(Records from a data source)
•••••
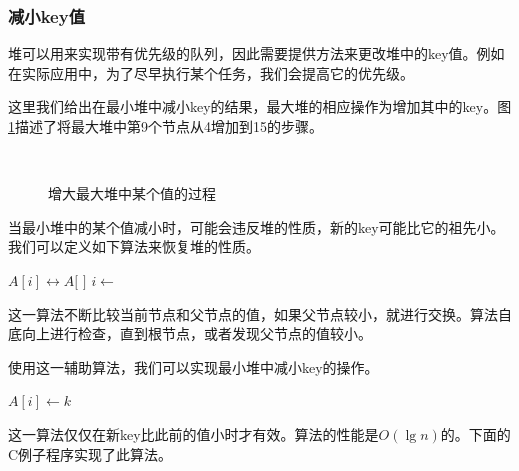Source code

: \documentclass[b5paper]{ctexart}
\begin{document}
\subsubsection{减小key值}

堆可以用来实现带有优先级的队列，因此需要提供方法来更改堆中的key值。例如在实际应用中，为了尽早执行某个任务，我们会提高它的优先级。

这里我们给出在最小堆中减小key的结果，最大堆的相应操作为增加其中的key。图\ref{fig:decrease-key-2}描述了将最大堆中第9个节点从4增加到15的步骤。

\captionsetup[subfigure]{labelformat=empty, margin=10pt}
\begin{figure}[htbp]
    \centering
     \\
    \caption{增大最大堆中某个值的过程} \label{fig:decrease-key-2}
\end{figure}
\captionsetup[subfigure]{labelformat=parens}

当最小堆中的某个值减小时，可能会违反堆的性质，新的key可能比它的祖先小。我们可以定义如下算法来恢复堆的性质。

\begin{algorithmic}[1]
    \State {} $A[i] \leftrightarrow A[$  $]$
    \State $i \gets$  
  \EndWhile
\EndFunction
\end{algorithmic}

这一算法不断比较当前节点和父节点的值，如果父节点较小，就进行交换。算法自底向上进行检查，直到根节点，或者发现父节点的值较小。

使用这一辅助算法，我们可以实现最小堆中减小key的操作。

\begin{algorithmic}[1]
    \State $A[i] \gets k$
    \State {}
  \EndIf
\EndFunction
\end{algorithmic}

这一算法仅仅在新key比此前的值小时才有效。算法的性能是$O(\lg n)$的。下面的C例子程序实现了此算法。
\end{document}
•••••
**What you will do**
Pick out the lines above containing the word "begin", then copy them.

**Task answer**
\begin{document}
\begin{figure}[htbp]
\begin{algorithmic}[1]
\begin{algorithmic}[1]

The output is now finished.